* _Task objective_
Reproduce, exactly and in full, the lines from the one with "### 7. Executar o servidor" through the one with "their contributions of" in the data below; drop pictures.

*** Data listing Section Begins ***

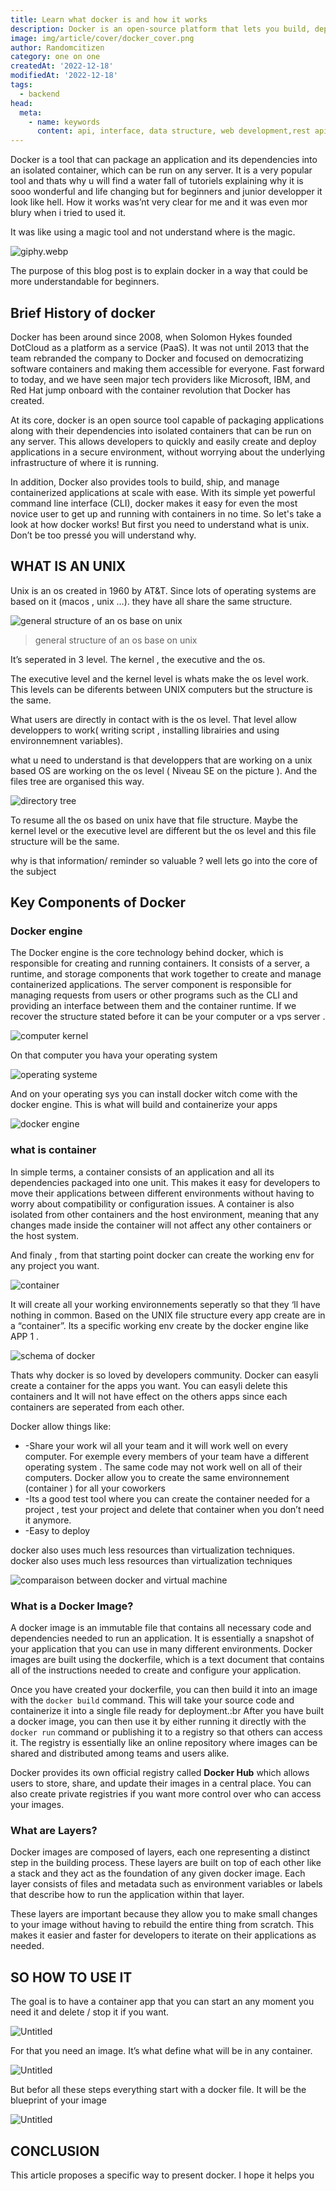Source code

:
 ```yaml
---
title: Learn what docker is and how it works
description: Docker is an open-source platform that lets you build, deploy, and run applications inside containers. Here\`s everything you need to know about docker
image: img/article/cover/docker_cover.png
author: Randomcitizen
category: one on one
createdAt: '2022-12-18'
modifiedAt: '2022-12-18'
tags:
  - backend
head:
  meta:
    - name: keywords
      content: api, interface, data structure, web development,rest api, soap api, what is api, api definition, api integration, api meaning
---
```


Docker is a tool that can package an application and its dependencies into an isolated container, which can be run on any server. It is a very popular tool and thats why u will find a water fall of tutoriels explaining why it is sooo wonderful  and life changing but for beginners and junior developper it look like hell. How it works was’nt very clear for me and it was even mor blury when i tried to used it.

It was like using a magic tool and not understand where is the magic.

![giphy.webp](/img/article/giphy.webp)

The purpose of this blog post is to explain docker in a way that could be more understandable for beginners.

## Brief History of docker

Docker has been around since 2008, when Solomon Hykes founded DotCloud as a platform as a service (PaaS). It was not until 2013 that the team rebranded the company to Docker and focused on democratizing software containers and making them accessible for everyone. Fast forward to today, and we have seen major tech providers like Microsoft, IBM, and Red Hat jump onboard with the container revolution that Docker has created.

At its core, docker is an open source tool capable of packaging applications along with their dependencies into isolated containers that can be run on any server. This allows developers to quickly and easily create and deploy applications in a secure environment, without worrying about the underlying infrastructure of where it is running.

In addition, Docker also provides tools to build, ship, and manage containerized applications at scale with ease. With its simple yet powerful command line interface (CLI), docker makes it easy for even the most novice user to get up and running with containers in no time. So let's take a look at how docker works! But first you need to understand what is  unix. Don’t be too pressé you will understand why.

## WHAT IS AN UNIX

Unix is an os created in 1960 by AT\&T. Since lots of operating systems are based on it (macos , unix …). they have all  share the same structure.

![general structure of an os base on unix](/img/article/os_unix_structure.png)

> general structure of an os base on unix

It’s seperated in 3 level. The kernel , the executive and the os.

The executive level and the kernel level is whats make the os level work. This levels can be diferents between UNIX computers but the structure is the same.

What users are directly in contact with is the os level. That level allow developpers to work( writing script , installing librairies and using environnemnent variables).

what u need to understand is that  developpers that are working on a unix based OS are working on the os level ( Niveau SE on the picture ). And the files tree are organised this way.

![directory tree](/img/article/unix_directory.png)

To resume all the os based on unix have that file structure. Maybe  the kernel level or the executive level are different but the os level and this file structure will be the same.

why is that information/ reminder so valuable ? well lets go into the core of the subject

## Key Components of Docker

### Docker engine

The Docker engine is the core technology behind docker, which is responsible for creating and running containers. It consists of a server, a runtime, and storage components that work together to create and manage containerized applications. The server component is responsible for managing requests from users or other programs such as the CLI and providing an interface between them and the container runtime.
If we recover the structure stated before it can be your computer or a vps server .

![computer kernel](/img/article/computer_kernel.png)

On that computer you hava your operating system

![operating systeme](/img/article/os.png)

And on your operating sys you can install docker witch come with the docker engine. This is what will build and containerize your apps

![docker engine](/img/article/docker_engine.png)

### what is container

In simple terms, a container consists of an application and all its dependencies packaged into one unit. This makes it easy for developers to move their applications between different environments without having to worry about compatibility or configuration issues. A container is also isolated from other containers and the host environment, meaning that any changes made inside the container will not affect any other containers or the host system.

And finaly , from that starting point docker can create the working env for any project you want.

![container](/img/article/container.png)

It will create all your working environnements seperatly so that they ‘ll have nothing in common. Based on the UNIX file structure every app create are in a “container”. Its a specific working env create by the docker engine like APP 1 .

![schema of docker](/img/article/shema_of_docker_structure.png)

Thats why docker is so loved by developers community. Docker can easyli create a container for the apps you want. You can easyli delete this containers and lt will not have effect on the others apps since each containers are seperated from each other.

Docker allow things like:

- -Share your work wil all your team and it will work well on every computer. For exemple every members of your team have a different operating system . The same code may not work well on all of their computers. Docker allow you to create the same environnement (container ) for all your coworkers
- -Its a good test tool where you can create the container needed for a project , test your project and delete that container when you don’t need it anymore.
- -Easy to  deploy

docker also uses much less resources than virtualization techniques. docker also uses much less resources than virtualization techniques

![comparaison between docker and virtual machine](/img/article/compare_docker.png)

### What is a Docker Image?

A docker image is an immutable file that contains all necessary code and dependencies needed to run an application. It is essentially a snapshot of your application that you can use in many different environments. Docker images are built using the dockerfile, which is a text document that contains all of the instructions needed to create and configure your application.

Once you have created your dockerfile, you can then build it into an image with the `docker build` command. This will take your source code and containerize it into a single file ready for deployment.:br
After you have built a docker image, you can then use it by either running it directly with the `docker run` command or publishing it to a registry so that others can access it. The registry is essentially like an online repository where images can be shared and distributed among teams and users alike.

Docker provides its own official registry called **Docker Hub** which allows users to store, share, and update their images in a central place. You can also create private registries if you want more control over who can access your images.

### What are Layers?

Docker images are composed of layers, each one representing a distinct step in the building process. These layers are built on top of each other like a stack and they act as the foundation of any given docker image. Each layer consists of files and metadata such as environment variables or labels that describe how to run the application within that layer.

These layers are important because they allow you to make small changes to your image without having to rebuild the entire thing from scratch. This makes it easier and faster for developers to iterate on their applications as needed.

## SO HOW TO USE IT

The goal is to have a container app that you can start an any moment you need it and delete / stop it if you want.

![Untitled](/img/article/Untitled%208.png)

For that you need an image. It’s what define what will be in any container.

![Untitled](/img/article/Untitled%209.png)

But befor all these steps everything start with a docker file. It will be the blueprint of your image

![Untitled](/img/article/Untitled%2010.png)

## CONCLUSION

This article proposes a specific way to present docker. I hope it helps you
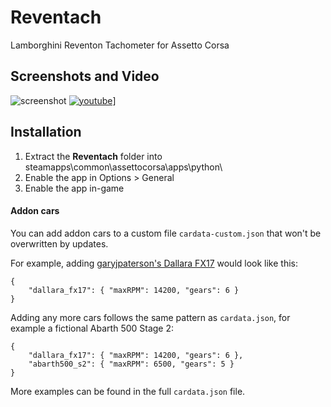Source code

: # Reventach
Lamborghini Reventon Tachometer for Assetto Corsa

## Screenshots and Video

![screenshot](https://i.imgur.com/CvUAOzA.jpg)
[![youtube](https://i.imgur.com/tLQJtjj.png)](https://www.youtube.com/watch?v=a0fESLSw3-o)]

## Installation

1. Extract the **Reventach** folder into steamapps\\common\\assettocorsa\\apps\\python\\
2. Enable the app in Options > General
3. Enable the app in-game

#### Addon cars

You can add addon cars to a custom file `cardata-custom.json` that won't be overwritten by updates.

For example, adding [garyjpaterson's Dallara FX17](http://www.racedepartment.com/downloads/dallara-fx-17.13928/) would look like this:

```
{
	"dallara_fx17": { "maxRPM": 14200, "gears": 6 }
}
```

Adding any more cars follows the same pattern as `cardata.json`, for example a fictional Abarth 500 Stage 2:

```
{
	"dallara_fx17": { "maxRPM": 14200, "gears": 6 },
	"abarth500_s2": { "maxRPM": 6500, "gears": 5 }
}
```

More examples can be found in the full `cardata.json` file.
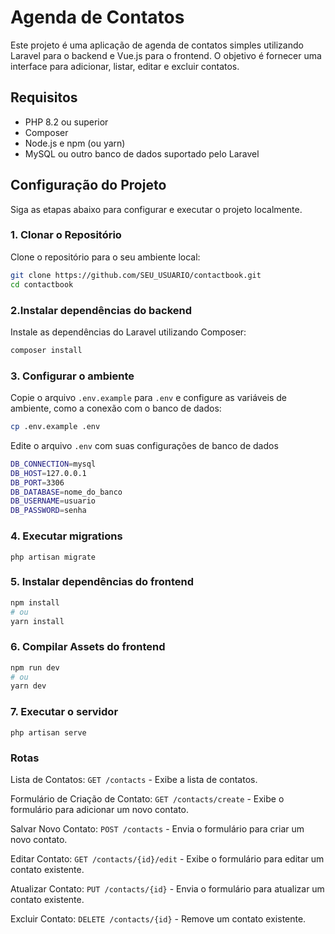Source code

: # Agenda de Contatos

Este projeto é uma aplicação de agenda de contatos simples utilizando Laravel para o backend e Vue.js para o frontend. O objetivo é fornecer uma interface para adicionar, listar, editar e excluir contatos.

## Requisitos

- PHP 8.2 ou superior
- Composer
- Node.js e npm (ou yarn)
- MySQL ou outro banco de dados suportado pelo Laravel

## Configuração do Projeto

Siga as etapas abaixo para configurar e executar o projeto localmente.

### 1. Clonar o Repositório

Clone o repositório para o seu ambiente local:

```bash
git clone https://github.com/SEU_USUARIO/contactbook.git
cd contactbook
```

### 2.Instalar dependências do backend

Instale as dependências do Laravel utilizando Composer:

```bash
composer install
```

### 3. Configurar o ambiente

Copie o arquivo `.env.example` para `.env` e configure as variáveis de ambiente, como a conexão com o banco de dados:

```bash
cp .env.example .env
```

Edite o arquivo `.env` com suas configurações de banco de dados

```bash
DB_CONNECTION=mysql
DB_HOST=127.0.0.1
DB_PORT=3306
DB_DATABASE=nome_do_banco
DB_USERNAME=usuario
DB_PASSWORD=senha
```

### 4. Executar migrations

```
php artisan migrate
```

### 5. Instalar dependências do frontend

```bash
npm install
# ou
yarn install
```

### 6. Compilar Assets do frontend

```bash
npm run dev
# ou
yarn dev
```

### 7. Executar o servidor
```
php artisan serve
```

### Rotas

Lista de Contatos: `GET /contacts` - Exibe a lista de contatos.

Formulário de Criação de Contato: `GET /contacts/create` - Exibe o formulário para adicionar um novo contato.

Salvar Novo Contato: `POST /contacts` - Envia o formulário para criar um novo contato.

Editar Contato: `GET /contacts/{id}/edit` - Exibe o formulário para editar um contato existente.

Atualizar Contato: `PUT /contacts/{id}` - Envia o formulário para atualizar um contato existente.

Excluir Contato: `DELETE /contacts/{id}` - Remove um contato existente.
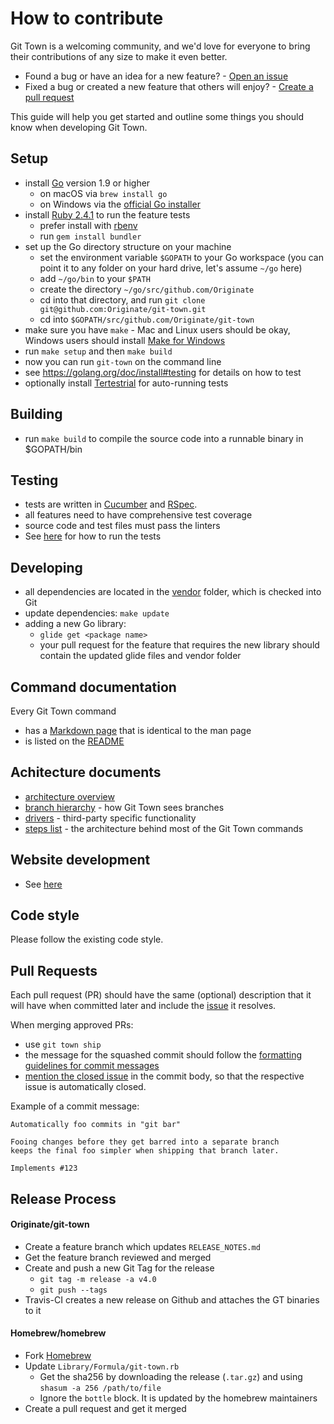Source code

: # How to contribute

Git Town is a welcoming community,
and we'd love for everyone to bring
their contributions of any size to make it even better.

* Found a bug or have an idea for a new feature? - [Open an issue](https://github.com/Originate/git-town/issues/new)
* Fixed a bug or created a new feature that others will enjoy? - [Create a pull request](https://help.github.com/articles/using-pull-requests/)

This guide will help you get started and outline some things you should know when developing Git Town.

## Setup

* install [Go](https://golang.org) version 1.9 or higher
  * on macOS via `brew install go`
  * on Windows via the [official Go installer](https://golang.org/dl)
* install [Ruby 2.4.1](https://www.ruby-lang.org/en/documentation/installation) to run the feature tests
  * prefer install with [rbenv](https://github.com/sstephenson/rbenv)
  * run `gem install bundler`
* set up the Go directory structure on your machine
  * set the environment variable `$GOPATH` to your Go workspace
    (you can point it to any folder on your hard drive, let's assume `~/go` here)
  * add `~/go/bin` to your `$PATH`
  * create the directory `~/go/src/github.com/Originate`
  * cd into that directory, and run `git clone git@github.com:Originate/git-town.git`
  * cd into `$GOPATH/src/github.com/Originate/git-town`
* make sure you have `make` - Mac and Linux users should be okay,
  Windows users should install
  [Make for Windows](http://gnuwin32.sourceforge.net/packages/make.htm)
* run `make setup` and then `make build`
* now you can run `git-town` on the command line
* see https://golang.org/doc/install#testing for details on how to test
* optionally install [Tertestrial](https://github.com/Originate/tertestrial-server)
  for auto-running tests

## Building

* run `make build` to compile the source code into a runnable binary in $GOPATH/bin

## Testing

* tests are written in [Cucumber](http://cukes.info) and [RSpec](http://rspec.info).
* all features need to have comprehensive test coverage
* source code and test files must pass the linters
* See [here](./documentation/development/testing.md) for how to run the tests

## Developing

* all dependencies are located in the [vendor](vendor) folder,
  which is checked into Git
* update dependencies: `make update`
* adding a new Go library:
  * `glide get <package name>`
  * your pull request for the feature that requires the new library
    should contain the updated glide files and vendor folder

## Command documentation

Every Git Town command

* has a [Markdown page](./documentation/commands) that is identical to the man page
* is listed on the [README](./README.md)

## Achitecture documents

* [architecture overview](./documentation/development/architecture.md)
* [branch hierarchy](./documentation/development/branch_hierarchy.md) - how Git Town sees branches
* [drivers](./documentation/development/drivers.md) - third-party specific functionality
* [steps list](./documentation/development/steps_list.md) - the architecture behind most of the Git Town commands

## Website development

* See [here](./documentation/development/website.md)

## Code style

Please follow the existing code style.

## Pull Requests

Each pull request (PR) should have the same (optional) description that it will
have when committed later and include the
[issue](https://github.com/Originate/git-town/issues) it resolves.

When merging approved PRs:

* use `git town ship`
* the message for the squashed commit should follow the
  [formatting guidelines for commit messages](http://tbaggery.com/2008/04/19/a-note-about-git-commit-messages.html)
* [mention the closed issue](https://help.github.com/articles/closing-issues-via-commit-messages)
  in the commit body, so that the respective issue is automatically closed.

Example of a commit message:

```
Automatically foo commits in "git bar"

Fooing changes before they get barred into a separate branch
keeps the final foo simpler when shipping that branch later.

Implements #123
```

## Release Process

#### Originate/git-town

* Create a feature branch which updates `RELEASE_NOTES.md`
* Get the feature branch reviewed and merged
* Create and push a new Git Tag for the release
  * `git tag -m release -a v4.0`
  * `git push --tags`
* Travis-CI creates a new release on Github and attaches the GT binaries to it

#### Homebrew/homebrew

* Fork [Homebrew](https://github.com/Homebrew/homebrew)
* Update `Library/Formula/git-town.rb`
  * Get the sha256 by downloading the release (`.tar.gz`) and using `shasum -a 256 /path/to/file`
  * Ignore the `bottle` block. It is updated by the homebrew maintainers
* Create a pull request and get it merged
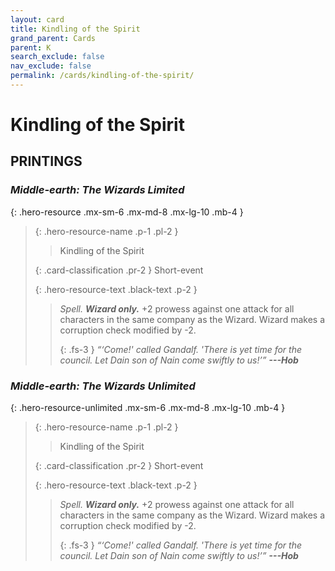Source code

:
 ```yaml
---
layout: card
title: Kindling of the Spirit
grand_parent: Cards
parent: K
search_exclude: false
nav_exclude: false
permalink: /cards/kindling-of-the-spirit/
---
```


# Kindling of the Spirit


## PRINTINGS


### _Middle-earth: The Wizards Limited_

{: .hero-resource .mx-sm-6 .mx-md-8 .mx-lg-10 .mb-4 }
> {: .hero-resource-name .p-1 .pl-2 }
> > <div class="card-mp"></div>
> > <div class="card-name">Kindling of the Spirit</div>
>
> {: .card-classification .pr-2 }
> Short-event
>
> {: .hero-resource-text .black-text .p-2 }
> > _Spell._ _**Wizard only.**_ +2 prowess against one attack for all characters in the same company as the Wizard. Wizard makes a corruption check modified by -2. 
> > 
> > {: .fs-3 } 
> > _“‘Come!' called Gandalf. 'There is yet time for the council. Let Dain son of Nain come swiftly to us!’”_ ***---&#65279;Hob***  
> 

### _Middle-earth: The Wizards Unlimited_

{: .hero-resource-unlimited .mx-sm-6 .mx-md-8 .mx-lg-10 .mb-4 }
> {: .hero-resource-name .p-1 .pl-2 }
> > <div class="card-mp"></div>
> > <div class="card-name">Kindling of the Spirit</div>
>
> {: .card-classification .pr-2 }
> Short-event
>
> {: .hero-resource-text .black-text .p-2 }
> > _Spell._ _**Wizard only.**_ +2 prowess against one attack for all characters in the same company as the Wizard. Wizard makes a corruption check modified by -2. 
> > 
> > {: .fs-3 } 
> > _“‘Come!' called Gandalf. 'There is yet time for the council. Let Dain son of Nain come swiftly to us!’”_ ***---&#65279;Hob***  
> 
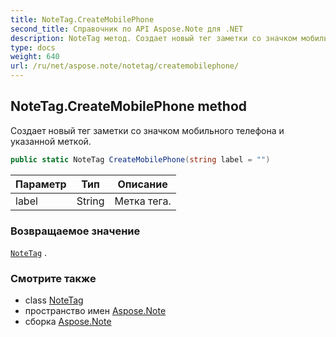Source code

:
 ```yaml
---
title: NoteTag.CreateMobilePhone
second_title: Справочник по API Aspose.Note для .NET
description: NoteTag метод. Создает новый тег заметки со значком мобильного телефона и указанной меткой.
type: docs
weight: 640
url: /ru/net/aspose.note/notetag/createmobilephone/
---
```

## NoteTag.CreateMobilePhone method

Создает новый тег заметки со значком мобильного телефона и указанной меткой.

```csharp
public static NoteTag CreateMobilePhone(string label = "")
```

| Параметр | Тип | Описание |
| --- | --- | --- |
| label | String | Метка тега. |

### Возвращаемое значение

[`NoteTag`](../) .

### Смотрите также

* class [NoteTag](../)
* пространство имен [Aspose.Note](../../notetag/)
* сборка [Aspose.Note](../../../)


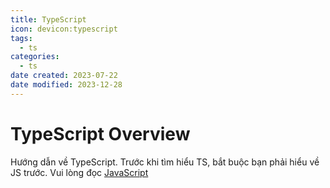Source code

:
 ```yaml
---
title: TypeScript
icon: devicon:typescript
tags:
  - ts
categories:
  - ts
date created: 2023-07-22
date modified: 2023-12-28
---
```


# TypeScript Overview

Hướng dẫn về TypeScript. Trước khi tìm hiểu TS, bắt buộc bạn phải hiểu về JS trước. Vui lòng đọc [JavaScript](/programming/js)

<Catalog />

*** Data listing Section Ends ***

* _Written solution_
### 7. Executar o servidor
```
php artisan serve
```

### Rotas

Lista de Contatos: `GET /contacts` - Exibe a lista de contatos.

Formulário de Criação de Contato: `GET /contacts/create` - Exibe o formulário para adicionar um novo contato.

Salvar Novo Contato: `POST /contacts` - Envia o formulário para criar um novo contato.

Editar Contato: `GET /contacts/{id}/edit` - Exibe o formulário para editar um contato existente.

Atualizar Contato: `PUT /contacts/{id}` - Envia o formulário para atualizar um contato existente.

Excluir Contato: `DELETE /contacts/{id}` - Remove um contato existente.
Source code

: # How to contribute

Git Town is a welcoming community,
and we'd love for everyone to bring
their contributions of any size to make it even better.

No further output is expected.